▸ **Task details**
In the records below, find the line containing "축압식 분말소화기의 점검 시 지시압력계의 바늘은 녹색 부분을 가리켜야 정상이다." and the line containing "2. 연구실 내에 소화기를 비치하고 수시로 이상 유무를 점검한다."; please repeat exactly the lines from one to the other, both included, and nothing more.

======== Available data ========

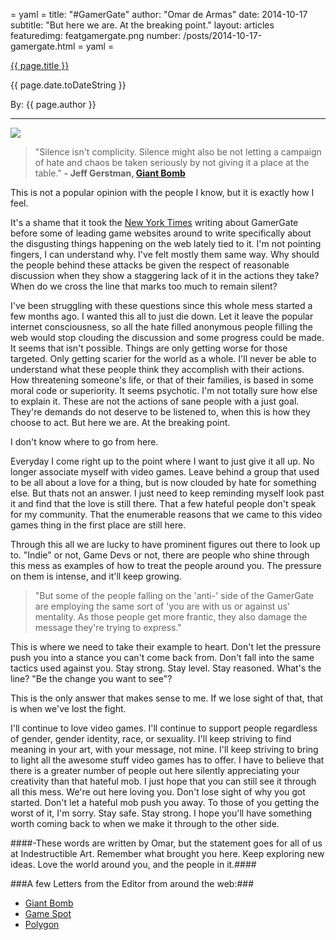 = yaml =
title: "#GamerGate"
author: "Omar de Armas"
date: 2014-10-17
subtitle: "But here we are. At the breaking point."
layout: articles
featuredimg: featgamergate.png
number: /posts/2014-10-17-gamergate.html
= yaml =

<a href="{{ page.url }}" class='postTitleLink'><p class='postTitle'>{{ page.title }}</p></a>
<p class='postPublished'>{{ page.date.toDateString }}</p>
<p class='postAuthor'>By: {{ page.author }}</p>
<hr>

<img src='/images/featured/featgamergate.png' class='articlesImgCenter group'>

>"Silence isn't complicity. Silence might also be not letting a campaign of hate and chaos be taken seriously by not giving it a place at the table." **- Jeff Gerstman, [Giant Bomb](http://www.giantbomb.com/articles/letter-from-the-editor-10-17-2014/1100-5049/)**

This is not a popular opinion with the people I know, but it is exactly how I feel.

It's a shame that it took the [New York Times](http://www.nytimes.com/2014/10/16/technology/gamergate-women-video-game-threats-anita-sarkeesian.html?_r=0) writing about GamerGate before some of leading game websites around to write specifically about the disgusting things happening on the web lately tied to it. I'm not pointing fingers, I can understand why. I've felt mostly them same way. Why should the people behind these attacks be given the respect of reasonable discussion when they show a staggering lack of it in the actions they take? When do we cross the line that marks too much to remain silent?

I've been struggling with these questions since this whole mess started a few months ago. I wanted this all to just die down. Let it leave the popular internet consciousness, so all the hate filled anonymous people filling the web would stop clouding the discussion and some progress could be made. It seems that isn't possible. Things are only getting worse for those targeted. Only getting scarier for the world as a whole. I'll never be able to understand what these people think they accomplish with their actions. How threatening someone's life, or that of their families, is based in some moral code or superiority. It seems psychotic. I'm not totally sure how else to explain it. These are not the actions of sane people with a just goal. They're demands do not deserve to be listened to, when this is how they choose to act. But here we are. At the breaking point.

I don't know where to go from here.

Everyday I come right up to the point where I want to just give it all up. No longer associate myself with video games. Leave behind a group that used to be all about a love for a thing, but is now clouded by hate for something else. But thats not an answer. I just need to keep reminding myself look past it and find that the love is still there. That a few hateful people don't speak for my community. That the enumerable reasons that we came to this video games thing in the first place are still here.

Through this all we are lucky to have prominent figures out there to look up to. "Indie" or not, Game Devs or not, there are people who shine through this mess as examples of how to treat the people around you. The pressure on them is intense, and it'll keep growing.

>"But some of the people falling on the 'anti-' side of the GamerGate are employing the same sort of 'you are with us or against us' mentality. As those people get more frantic, they also damage the message they're trying to express."

This is where we need to take their example to heart. Don't let the pressure push you into a stance you can't come back from. Don't fall into the same tactics used against you. Stay strong. Stay level. Stay reasoned. What's the line? "Be the change you want to see"?

This is the only answer that makes sense to me. If we lose sight of that, that is when we've lost the fight.

I'll continue to love video games. I'll continue to support people regardless of gender, gender identity, race, or sexuality. I'll keep striving to find meaning in your art, with your message, not mine. I'll keep striving to bring to light all the awesome stuff video games has to offer. I have to believe that there is a greater number of people out here silently appreciating your creativity than that hateful mob. I just hope that you can still see it through all this mess. We're out here loving you. Don't lose sight of why you got started. Don't let a hateful mob push you away. To those of you getting the worst of it, I'm sorry. Stay safe. Stay strong. I hope you'll have something worth coming back to when we make it through to the other side.

####-These words are written by Omar, but the statement goes for all of us at Indestructible Art. Remember what brought you here. Keep exploring new ideas. Love the world around you, and the people in it.####

###A few Letters from the Editor from around the web:###
* [Giant Bomb](http://www.giantbomb.com/articles/letter-from-the-editor-10-17-2014/1100-5049/)
* [Game Spot](http://www.gamespot.com/articles/an-important-message-to-our-users-regarding-online/1100-6423008/)
* [Polygon](http://www.polygon.com/2014/10/17/6996601/on-gamergate-a-letter-from-the-editor)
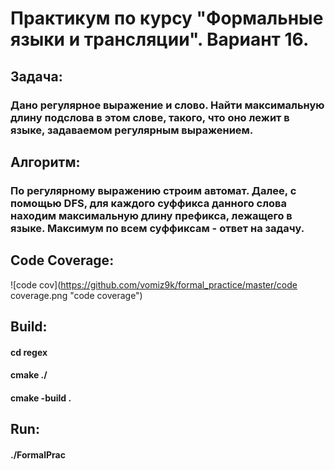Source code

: # Практикум по курсу "Формальные языки и трансляции". Вариант 16.
## Задача: 
### Дано регулярное выражение и слово. Найти максимальную длину подслова в этом слове, такого, что оно лежит в языке, задаваемом регулярным выражением.
## Алгоритм:
### По регулярному выражению строим автомат. Далее, с помощью DFS, для каждого суффикса данного слова находим максимальную длину префикса, лежащего в языке. Максимум по всем суффиксам - ответ на задачу.
## Code Coverage:
![code cov](https://github.com/vomiz9k/formal_practice/master/code coverage.png "code coverage")
###
## Build:
#### cd regex
#### cmake ./
#### cmake -build .
## Run:
#### ./FormalPrac
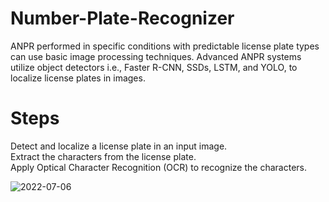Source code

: # Number-Plate-Recognizer
ANPR performed in specific conditions with predictable license plate types can use basic image processing techniques.
Advanced ANPR systems utilize object detectors i.e., Faster R-CNN, SSDs, LSTM, and YOLO, to localize license plates in images.

# Steps
Detect and localize a license plate in an input image. <br />
Extract the characters from the license plate. <br />
Apply Optical Character Recognition (OCR) to recognize the characters. <br />

![2022-07-06](https://user-images.githubusercontent.com/85798077/177431782-82ecc9e8-5a41-4a19-a47c-c61fa1dffad0.png)
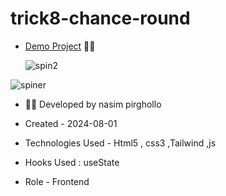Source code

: # trick8-chance-round

- [Demo Project](https://nasim1380p.github.io/trick8-chance-round/) 👩‍💻


  ![spin2](https://github.com/Nasim1380p/trick8-chance-round/assets/155636802/2d892d9d-358a-4433-a6c4-db4547821919)


 ![spiner](https://github.com/Nasim1380p/trick8-chance-round/assets/155636802/64efb9c7-13c9-4c24-b463-97c0d9ddbb36)

- 👩‍🎓 Developed by nasim pirghollo

- Created - 2024-08-01

- Technologies Used - Html5 , css3 ,Tailwind ,js 

- Hooks Used : useState 

- Role - Frontend
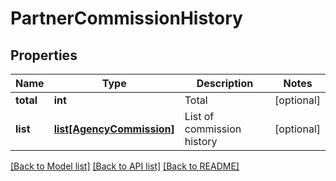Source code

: # PartnerCommissionHistory

## Properties
Name | Type | Description | Notes
------------ | ------------- | ------------- | -------------
**total** | **int** | Total | [optional] 
**list** | [**list[AgencyCommission]**](AgencyCommission.md) | List of commission history | [optional] 

[[Back to Model list]](../README.md#documentation-for-models) [[Back to API list]](../README.md#documentation-for-api-endpoints) [[Back to README]](../README.md)


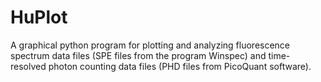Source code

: HuPlot
======

A graphical python program for plotting and analyzing fluorescence spectrum data files (SPE files from the program Winspec) and time-resolved photon counting data files (PHD files from PicoQuant software).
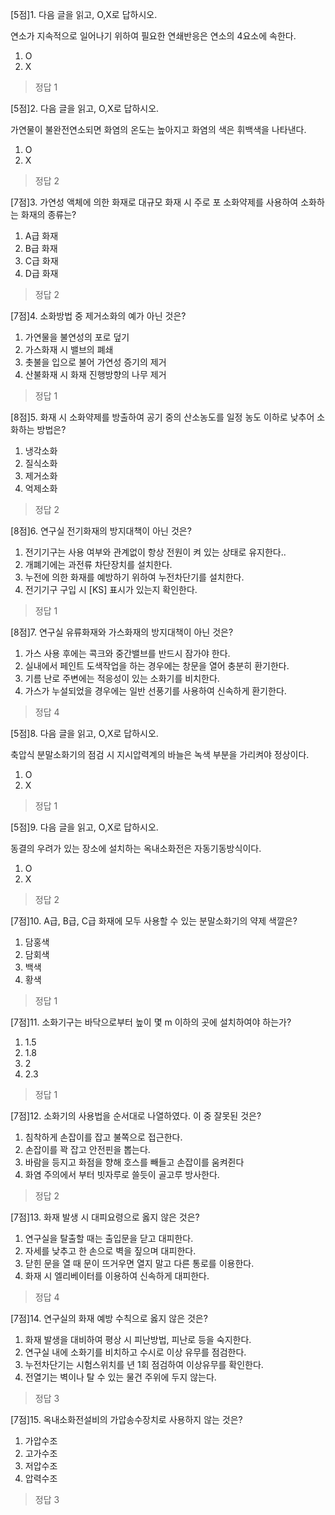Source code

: 
[5점]1. 다음 글을 읽고, O,X로 답하시오.

연소가 지속적으로 일어나기 위하여 필요한 연쇄반응은 연소의 4요소에 속한다.

1. O
2. X
> 정답	1

 

[5점]2. 다음 글을 읽고, O,X로 답하시오.

가연물이 불완전연소되면 화염의 온도는 높아지고 화염의 색은 휘백색을 나타낸다.

1. O
2. X
> 정답	2

 

[7점]3. 가연성 액체에 의한 화재로 대규모 화재 시 주로 포 소화약제를 사용하여 소화하는 화재의 종류는?

1. A급 화재
2. B급 화재
3. C급 화재
4. D급 화재
> 정답	2

 

[7점]4. 소화방법 중 제거소화의 예가 아닌 것은?

1. 가연물을 불연성의 포로 덮기
2. 가스화재 시 밸브의 폐쇄
3. 촛불을 입으로 불어 가연성 증기의 제거
4. 산불화재 시 화재 진행방향의 나무 제거
> 정답	1

 

[8점]5. 화재 시 소화약제를 방출하여 공기 중의 산소농도를 일정 농도 이하로 낮추어 소화하는 방법은?

1. 냉각소화
2. 질식소화
3. 제거소화
4. 억제소화
> 정답	2

 

[8점]6. 연구실 전기화재의 방지대책이 아닌 것은?

1. 전기기구는 사용 여부와 관계없이 항상 전원이 켜 있는 상태로 유지한다..
2. 개폐기에는 과전류 차단장치를 설치한다.
3. 누전에 의한 화재를 예방하기 위하여 누전차단기를 설치한다.
4. 전기기구 구입 시 [KS] 표시가 있는지 확인한다.
> 정답	1

 

[8점]7. 연구실 유류화재와 가스화재의 방지대책이 아닌 것은?

1. 가스 사용 후에는 콕크와 중간밸브를 반드시 잠가야 한다.
2. 실내에서 페인트 도색작업을 하는 경우에는 창문을 열어 충분히 환기한다.
3. 기름 난로 주변에는 적응성이 있는 소화기를 비치한다.
4. 가스가 누설되었을 경우에는 일반 선풍기를 사용하여 신속하게 환기한다.
> 정답	4

 

[5점]8. 다음 글을 읽고, O,X로 답하시오.

축압식 분말소화기의 점검 시 지시압력계의 바늘은 녹색 부분을 가리켜야 정상이다.

1. O
2. X
> 정답	1

 

[5점]9. 다음 글을 읽고, O,X로 답하시오.

동결의 우려가 있는 장소에 설치하는 옥내소화전은 자동기동방식이다.

1. O
2. X
> 정답	2

 

[7점]10. A급, B급, C급 화재에 모두 사용할 수 있는 분말소화기의 약제 색깔은?

1. 담홍색
2. 담회색
3. 백색
4. 황색
> 정답	1

 

[7점]11. 소화기구는 바닥으로부터 높이 몇 m 이하의 곳에 설치하여야 하는가?

1. 1.5
2. 1.8
3. 2
4. 2.3
> 정답	1

 

[7점]12. 소화기의 사용법을 순서대로 나열하였다. 이 중 잘못된 것은?

1. 침착하게 손잡이를 잡고 불쪽으로 접근한다.
2. 손잡이를 꽉 잡고 안전핀을 뽑는다.
3. 바람을 등지고 화점을 향해 호스를 빼들고 손잡이를 움켜쥔다
4. 화염 주의에서 부터 빗자루로 쓸듯이 골고루 방사한다.
> 정답	2

 

[7점]13. 화재 발생 시 대피요령으로 옳지 않은 것은?

1. 연구실을 탈출할 때는 출입문을 닫고 대피한다.
2. 자세를 낮추고 한 손으로 벽을 짚으며 대피한다.
3. 닫힌 문을 열 때 문이 뜨거우면 열지 말고 다른 통로를 이용한다.
4. 화재 시 엘리베이터를 이용하여 신속하게 대피한다.
> 정답	4

 

[7점]14. 연구실의 화재 예방 수칙으로 옳지 않은 것은?

1. 화재 발생을 대비하여 평상 시 피난방법, 피난로 등을 숙지한다.
2. 연구실 내에 소화기를 비치하고 수시로 이상 유무를 점검한다.
3. 누전차단기는 시험스위치를 년 1회 점검하여 이상유무를 확인한다.
4. 전열기는 벽이나 탈 수 있는 물건 주위에 두지 않는다.
> 정답	3

 

[7점]15. 옥내소화전설비의 가압송수장치로 사용하지 않는 것은?

1. 가압수조
2. 고가수조
3. 저압수조
4. 압력수조
> 정답	3

 

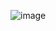 ![image](https://github.com/Sedatz52/ProjektKalorienz-hler/assets/111420605/4c974dec-605b-49eb-bd54-b00b3c69f7ef)


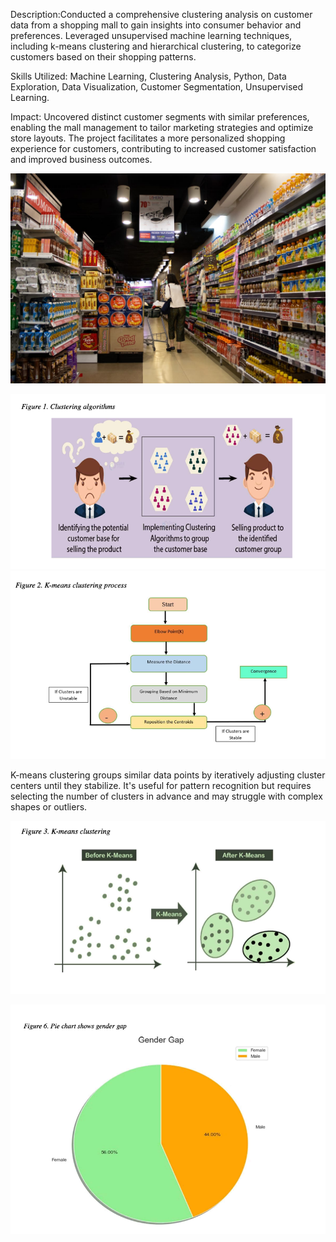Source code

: Description:Conducted a comprehensive clustering analysis on customer data from a shopping mall to gain insights into consumer behavior and preferences. Leveraged unsupervised machine learning techniques, including k-means clustering and hierarchical clustering, to categorize customers based on their shopping patterns.

Skills Utilized: Machine Learning, Clustering Analysis, Python, Data Exploration, Data Visualization, Customer Segmentation, Unsupervised Learning.

Impact: Uncovered distinct customer segments with similar preferences, enabling the mall management to tailor marketing strategies and optimize store layouts. The project facilitates a more personalized shopping experience for customers, contributing to increased customer satisfaction and improved business outcomes.

![alt_image](https://github.com/Nitin9304/Mall-Customer-Segmentation-Engine-Through-Clustering-Analysis/blob/c57bd2288199e4037aed7e633dbac13da89db4d5/mall_c.jpg)


![image alt](https://github.com/Nitin9304/Mall-Customer-Segmentation-Engine-Through-Clustering-Analysis/blob/e7cccc74348365dca06f35c52d426b5e02a5d513/Screenshot%202025-04-02%20233021.png)
![image alt](https://github.com/Nitin9304/Mall-Customer-Segmentation-Engine-Through-Clustering-Analysis/blob/8efa6f5852abd3aff379f2620a941d5c13a8514a/Screenshot%202025-04-02%20235616.png)




K-means clustering groups similar data points by iteratively adjusting cluster centers until they stabilize. It's useful for 
pattern recognition but requires selecting the number of clusters in advance and may struggle with complex shapes or outliers.

![image alt](https://github.com/Nitin9304/Mall-Customer-Segmentation-Engine-Through-Clustering-Analysis/blob/fe34fe1309cec3961c596ee83a773c4315f1e54e/Screenshot%202025-04-03%20000246.png)


![image alt](https://github.com/Nitin9304/Mall-Customer-Segmentation-Engine-Through-Clustering-Analysis/blob/c2dfb119ec1b6b1f9ed7c33bff91be56ee664edd/Screenshot%202025-04-03%20000906.png)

========

▸ **Completed task**
축압식 분말소화기의 점검 시 지시압력계의 바늘은 녹색 부분을 가리켜야 정상이다.

1. O
2. X
> 정답	1

 

[5점]9. 다음 글을 읽고, O,X로 답하시오.

동결의 우려가 있는 장소에 설치하는 옥내소화전은 자동기동방식이다.

1. O
2. X
> 정답	2

 

[7점]10. A급, B급, C급 화재에 모두 사용할 수 있는 분말소화기의 약제 색깔은?

1. 담홍색
2. 담회색
3. 백색
4. 황색
> 정답	1

 

[7점]11. 소화기구는 바닥으로부터 높이 몇 m 이하의 곳에 설치하여야 하는가?

1. 1.5
2. 1.8
3. 2
4. 2.3
> 정답	1

 

[7점]12. 소화기의 사용법을 순서대로 나열하였다. 이 중 잘못된 것은?

1. 침착하게 손잡이를 잡고 불쪽으로 접근한다.
2. 손잡이를 꽉 잡고 안전핀을 뽑는다.
3. 바람을 등지고 화점을 향해 호스를 빼들고 손잡이를 움켜쥔다
4. 화염 주의에서 부터 빗자루로 쓸듯이 골고루 방사한다.
> 정답	2

 

[7점]13. 화재 발생 시 대피요령으로 옳지 않은 것은?

1. 연구실을 탈출할 때는 출입문을 닫고 대피한다.
2. 자세를 낮추고 한 손으로 벽을 짚으며 대피한다.
3. 닫힌 문을 열 때 문이 뜨거우면 열지 말고 다른 통로를 이용한다.
4. 화재 시 엘리베이터를 이용하여 신속하게 대피한다.
> 정답	4

 

[7점]14. 연구실의 화재 예방 수칙으로 옳지 않은 것은?

1. 화재 발생을 대비하여 평상 시 피난방법, 피난로 등을 숙지한다.
2. 연구실 내에 소화기를 비치하고 수시로 이상 유무를 점검한다.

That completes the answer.